## [Task statement]
Pick every line out of the entries below that holds the string "truncate", and report them.

[Data for this exercise Boundary: Start]

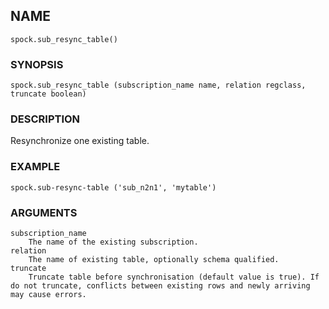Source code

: ## NAME

`spock.sub_resync_table()`

### SYNOPSIS

`spock.sub_resync_table (subscription_name name, relation regclass, truncate boolean)`

### DESCRIPTION

Resynchronize one existing table.

### EXAMPLE

`spock.sub-resync-table ('sub_n2n1', 'mytable')`

### ARGUMENTS
    subscription_name
        The name of the existing subscription.
    relation
        The name of existing table, optionally schema qualified.
    truncate
        Truncate table before synchronisation (default value is true). If do not truncate, conflicts between existing rows and newly arriving may cause errors.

[Data for this exercise Boundary: End]

## [Reply]
`spock.sub_resync_table (subscription_name name, relation regclass, truncate boolean)`
    truncate
        Truncate table before synchronisation (default value is true). If do not truncate, conflicts between existing rows and newly arriving may cause errors.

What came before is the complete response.